UK Prime Minister Theresa May’s decision to call a general election is probably inspired by the consideration that it may be easier to make some concessions after the election rather than before, apart from Labour’s weakness in the polls and the desire to increase the number of Conservative MPs to obtain a more comfortable majority.

Perhaps then the EU will respond to the UK’s flexibility to accept a supranational court for the transition period by allowing it to restrict freedom of movement to a certain extent at least. Not only will the UK be able to do this anyway at some point but the UK could also make the point that EFTA and EEA member Liechtenstein has been allowed to do so, so any EU claim that this would be absolutely impossible for whatever legal consideration would therefore not be credible.

Making EFTA great again?

When the long term bilateral framework has then been agreed, the UK could leave the EEA again but stay within EFTA. Some preliminary force could be given to the EU-UK FTA after the signature by the 28 heads of state and government, allowing the national and regional parliaments as much time as they need to rubber-stamp it, in case their consent is required.
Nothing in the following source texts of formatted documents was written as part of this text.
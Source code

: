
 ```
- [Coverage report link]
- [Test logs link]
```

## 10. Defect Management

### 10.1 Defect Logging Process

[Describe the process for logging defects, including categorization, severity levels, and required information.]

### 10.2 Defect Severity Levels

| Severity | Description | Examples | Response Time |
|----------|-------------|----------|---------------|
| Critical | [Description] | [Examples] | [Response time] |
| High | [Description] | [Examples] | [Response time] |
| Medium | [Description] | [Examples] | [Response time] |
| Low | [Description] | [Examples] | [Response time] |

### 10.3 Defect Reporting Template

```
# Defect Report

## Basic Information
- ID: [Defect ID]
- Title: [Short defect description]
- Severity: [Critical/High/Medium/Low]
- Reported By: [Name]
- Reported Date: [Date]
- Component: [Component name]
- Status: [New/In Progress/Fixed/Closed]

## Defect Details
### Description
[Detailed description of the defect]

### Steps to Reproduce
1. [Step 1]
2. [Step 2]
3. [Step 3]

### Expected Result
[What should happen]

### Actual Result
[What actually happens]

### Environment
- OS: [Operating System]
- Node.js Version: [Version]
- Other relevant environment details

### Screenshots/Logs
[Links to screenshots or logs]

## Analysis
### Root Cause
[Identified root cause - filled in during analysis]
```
The UK joining EFTA would increase the weight of the organisation. EFTA could become an alternative in the – now unlikely – event other EU member states choose to leave the EU. EFTA membership could also be presented as a prize to the six Balkan countries that aren’t in the EU yet and perhaps even to Turkey. When public opinion in the EU is happy, some of these countries could then join the EU, but at least they wouldn’t get the feeling that they were not making any progress in the meantime. These countries then wouldn’t see EFTA as a second rate club, given that the UK would have preferred this over EU membership. In this way, Brexit could put the relations between the UK and mainland Europe on a more friendly footing, turning Britain from a bad tenant into a friendly neighbour, while it may help to stabilise the EU’s neighbourhood. At least, that is one relatively benign outcome that may well still fail to materialise, but is at least still on the cards.